Wayne Angell, one of President Reagan's new appointees to the Federal Reserve Board, looks back at the time that he and fellow governor Manuel Johnson forced a reduction in interest rates early this year over Chairman Paul Volcker's initial objection.

"Johnson and I, as new members of this board, we really put our careers on the line," Angell said in an interview. "And let me tell you, I thought very carefully about it, and I only did it because I was so convinced it was right."

Angell said that as early as November and December 1985, when he was at the Kansas City Federal Reserve Bank, he had begun arguing that a weak economy demanded a discount rate cut. That was also the position of former vice chairman Preston Martin and governor Martha Seger.

Now, however, after two nearly unanimous reductions in the rate to the present 6.5 percent level, and despite a sluggish economy, there seems to be a disposition at the board not to jump ahead too quickly with another reduction.

"I don't like to see us get in the position whereby we pile discount rate cuts on top of discount rate cuts without having a chance to see the effect of the last one," Angell said." We are going to have to wait and see what the facts are." And Johnson, the new vice chairman, agrees.

Angell makes clear that, ultimately, interest rates are going to fall farther. Given a worrisome deflation in commodity prices around the world, Angell says that "If conditions continueju . . . there will be a point in time when it's going to be essential for the world economy to have some lower interest rates."

Although Wall Street, worried by plunging industrial production and retail sales, is pressing for a new stimulus to the economy now, others on the board seem to be falling in line with Angell's and Johnson's wait-and-see counsel. Governor Emmett Rice voted against the last rate reduction, anticipating that the economy will get better without further stimulus.

Governor Henry Wallich told me that -- like Volcker -- he is inclined to go slow anyway, concerned that a new discount rate might touch off another slide of the dollar, which would make foreign goods more expensive, and thereby add a new inflationary pressure. That makes at least five out of the seven governors against a discount rate cut now. A weakening economy, of course, could change that perspective.

Angell and Johnson stress that their goal last February was not to push Volcker out (a published 4-3 vote against the chairman on a discount rate issue might have triggered Volcker's resignation), but to force a dialogue on the need to lower the discount rate. The issue was settled when Volcker took the initiative to compromise, offering to "sell" the Fed's consensus view in Frankfurt and Tokyo, in exchange for the majority's willingness to hold off for a couple of weeks.

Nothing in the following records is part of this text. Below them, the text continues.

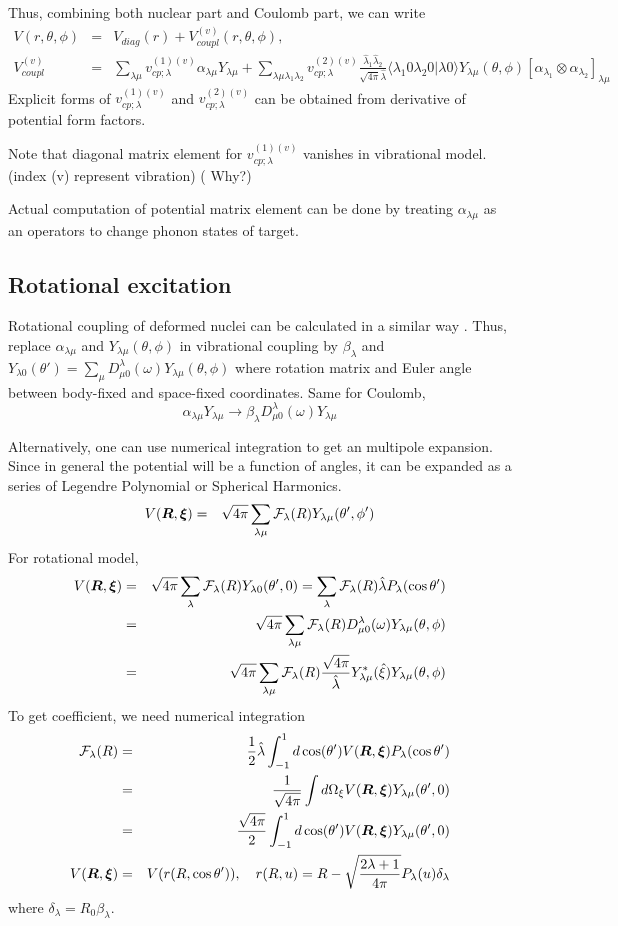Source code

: \documentclass[11pt]{book}
\def\bm{\boldsymbol}
\def\vR{{\bm R}}
\def\la{\langle}
\def\ra{\rangle}
\newcommand{\bea}{\begin{eqnarray}}
\newcommand{\eea}{\end{eqnarray}}
\newcommand{\no}{\nonumber \\}
\begin{document}
Thus, combining both nuclear part and Coulomb part, we can write
\bea 
V(r,\theta,\phi)&=& V_{diag}(r)+V_{coupl}^{(v)}(r,\theta,\phi),\no 
V_{coupl}^{(v)}&=& \sum_{\lambda\mu} 
     v_{cp;\lambda}^{(1)(v)}\alpha_{\lambda\mu} Y_{\lambda\mu}
 +\sum_{\lambda\mu\lambda_1\lambda_2}
      v_{cp;\lambda}^{(2)(v)} \frac{\hat{\lambda}_1\hat{\lambda}_2}{\sqrt{4\pi} \hat{\lambda}} \la \lambda_1 0 \lambda_2 0|\lambda 0\ra 
                Y_{\lambda\mu}(\theta,\phi) 
                [\alpha_{\lambda_1}\otimes \alpha_{\lambda_2}]_{\lambda\mu}
\eea 
Explicit forms of $v_{cp;\lambda}^{(1)(v)}$ and $v_{cp;\lambda}^{(2)(v)}$
can be obtained from derivative of potential form factors. 

Note that diagonal matrix element for $v_{cp;\lambda}^{(1)(v)}$ vanishes
in vibrational model.  (index (v) represent vibration) ({\color{red} Why?})

Actual computation of potential matrix element can be done by treating 
$\alpha_{\lambda\mu}$ as an operators to change phonon states of target. 

\subsection{Rotational excitation}



Rotational coupling of deformed nuclei can be calculated in a similar way .
Thus, replace $\alpha_{\lambda\mu}$ and $Y_{\lambda\mu}(\theta,\phi)$ in 
vibrational coupling by $\beta_{\lambda}$ and 
$Y_{\lambda 0}(\theta')=\sum_{\mu} D^\lambda_{\mu 0}(\omega) Y_{\lambda\mu}(\theta,\phi) $ 
where rotation matrix and Euler angle between body-fixed and space-fixed coordinates.
Same for Coulomb, 
$$\alpha_{\lambda\mu} Y_{\lambda\mu}\to 
\beta_{\lambda} D^\lambda_{\mu 0}(\omega) Y_{\lambda\mu}$$

Alternatively, one can use numerical integration to get an multipole expansion. 
Since in general the potential will be a function of angles, 
it can be expanded as a series of Legendre Polynomial or Spherical Harmonics.
\bea 
V(\vR,{\bm\xi})&=&\sqrt{4\pi} \sum_{\lambda\mu} {\cal F}_\lambda(R) Y_{\lambda\mu}(\theta',\phi')
\eea 
For rotational model, 
\bea 
V(\vR,{\bm\xi})&=&\sqrt{4\pi} \sum_{\lambda} {\cal F}_\lambda(R) 
               Y_{\lambda0}(\theta',0)
               =\sum_{\lambda} {\cal F}_\lambda(R)\hat{\lambda}P_\lambda(\cos\theta')\no
              &=& \sqrt{4\pi} \sum_{\lambda\mu} {\cal F}_\lambda(R) 
               D^\lambda_{\mu 0}(\omega) Y_{\lambda\mu}(\theta,\phi) \no 
 &=&  \sqrt{4\pi} \sum_{\lambda\mu} {\cal F}_\lambda(R)
               \frac{\sqrt{4\pi}}{\hat{\lambda}}
               Y_{\lambda\mu}^*(\hat{\xi}) Y_{\lambda\mu}(\theta,\phi)           
\eea 
To get coefficient, we need numerical integration
\bea 
{\cal F}_\lambda(R)&=&\frac{1}{2}\hat{\lambda}
   \int_{-1}^1 d\cos(\theta') V({\bm R},{\bm \xi}) P_\lambda(\cos\theta')\no 
   &=&\frac{1}{\sqrt{4\pi}}\int d\Omega_{\xi}  V({\bm R},{\bm \xi}) Y_{\lambda \mu}(\theta',0)\no 
   &=&\frac{\sqrt{4\pi}}{2}\int_{-1}^1 d\cos(\theta') V({\bm R},{\bm \xi}) Y_{\lambda\mu}(\theta',0) \no 
V({\bm R},{\bm \xi})&=& V(r(R,\cos\theta')),\quad 
     r(R,u)= R-\sqrt{\frac{2\lambda+1}{4\pi}} P_\lambda(u)\delta_\lambda 
\eea 
where $\delta_\lambda=R_0\beta_{\lambda}$. 
\end{document}
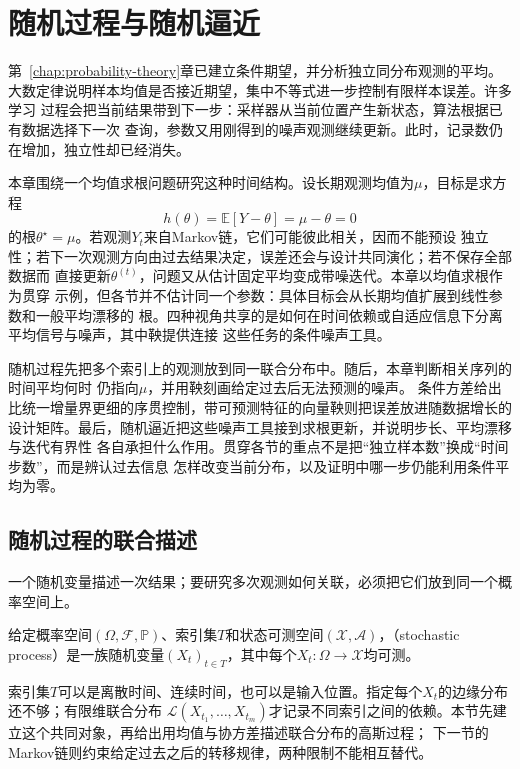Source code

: \chapter{随机过程与随机逼近}
\label{chap:stochastic-processes-and-approximation}

第~\ref{chap:probability-theory}章已建立条件期望，并分析独立同分布观测的平均。
大数定律说明样本均值是否接近期望，集中不等式进一步控制有限样本误差。许多学习
过程会把当前结果带到下一步：采样器从当前位置产生新状态，算法根据已有数据选择下一次
查询，参数又用刚得到的噪声观测继续更新。此时，记录数仍在增加，独立性却已经消失。

本章围绕一个均值求根问题研究这种时间结构。设长期观测均值为$\mu$，目标是求方程
\begin{equation}
  h(\theta)=\mathbb{E}[Y-\theta]=\mu-\theta=0
  \label{eq:stoch-mean-root}
\end{equation}
的根$\theta^\star=\mu$。若观测$Y_t$来自Markov链，它们可能彼此相关，因而不能预设
独立性；若下一次观测方向由过去结果决定，误差还会与设计共同演化；若不保存全部数据而
直接更新$\theta^{(t)}$，问题又从估计固定平均变成带噪迭代。本章以均值求根作为贯穿
示例，但各节并不估计同一个参数：具体目标会从长期均值扩展到线性参数和一般平均漂移的
根。四种视角共享的是如何在时间依赖或自适应信息下分离平均信号与噪声，其中鞅提供连接
这些任务的条件噪声工具。

随机过程先把多个索引上的观测放到同一联合分布中。随后，本章判断相关序列的时间平均何时
仍指向$\mu$，并用鞅刻画给定过去后无法预测的噪声。
条件方差给出比统一增量界更细的序贯控制，带可预测特征的向量鞅则把误差放进随数据增长的
设计矩阵。最后，随机逼近把这些噪声工具接到求根更新，并说明步长、平均漂移与迭代有界性
各自承担什么作用。贯穿各节的重点不是把“独立样本数”换成“时间步数”，而是辨认过去信息
怎样改变当前分布，以及证明中哪一步仍能利用条件平均为零。

\section{随机过程的联合描述}
\label{sec:stoch-process-joint-laws}


一个随机变量描述一次结果；要研究多次观测如何关联，必须把它们放到同一个概率空间上。
\begin{definition}[随机过程]
  \label{def:stoch-process}
  给定概率空间\((\Omega,\mathcal F,\mathbb P)\)、索引集\(T\)和状态可测空间\((\mathcal X,\mathcal A)\)，（stochastic process）是一族随机变量\((X_t)_{t\in T}\)，其中每个\(X_t:\Omega\to\mathcal X\)均可测。
\end{definition}
索引集\(T\)可以是离散时间、连续时间，也可以是输入位置。指定每个\(X_t\)的边缘分布还不够；有限维联合分布
\(\mathcal L(X_{t_1},\ldots,X_{t_m})\)才记录不同索引之间的依赖。本节先建立这个共同对象，再给出用均值与协方差描述联合分布的高斯过程；
下一节的Markov链则约束给定过去之后的转移规律，两种限制不能相互替代。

Until the four opponents played hardball, Volcker offered no guarantees that he could get Germany and Japan to lead the way. "I don't think he Volcker anticipated the intensity with which we wanted a coordinated interest rate cut -- soon," Johnson said. So Angell and Johnson decided to force the issue, by joining with Martin and Seger, already on record favoring lower rates.

"The case was overwhelming," Angell says, but they couldn't get Volcker to talk about it. Now, says, Angell, "I'd like to have some people tell me in hindsight, did the discount rate need to be cut in February? And I presume the unanimous opinion, looking back among everybody, is that it had to be."

Just minutes before the board's press office was scheduled to release word of the 4-3 decision, Volcker called Angell and Martin to his office, and after some verbal sparring, agreed to press West Germany and Japan to lead the way. The two dissenters agreed that the 4-3 decision would be canceled. On March 6, after the Germans and Japanese led the way, the Fed voted unanimously to lower the rate.

"It would've been foolish for two new members of the board to take a position simply over a matter of one week or two weeks," Angell said. "But it did make a difference whether we cut the discount rate or not. And I didn't want an economic issue to complicate a leadership issue. And, by maintaining the working relationship with the chairman as our leader, it was a total win situation, as far as I was concerned."

A main theme that emerges from these interviews is that the bitter feelings have faded into the background, and a much more collegial and cooperative spirit prevails. Volcker's singlehanded rule of the board has given way to a more genuine participation by most of the other members, although Volcker, with a solid majority in the policy-making Open Market Committee, is the dominating force.

Thus, what Angell says was once a "pseudo-collegiality," at a time when Volcker felt that Reagan was stacking the board against him, has become what he calls a "bona fide give-and-take collegiality." Meanwhile, Martin, whose ambitions to succeed Volcker as chairman gave the discount rate effort an unfortunate political twist, is gone. So is a Gang of Four. What is left is probably a stronger institution.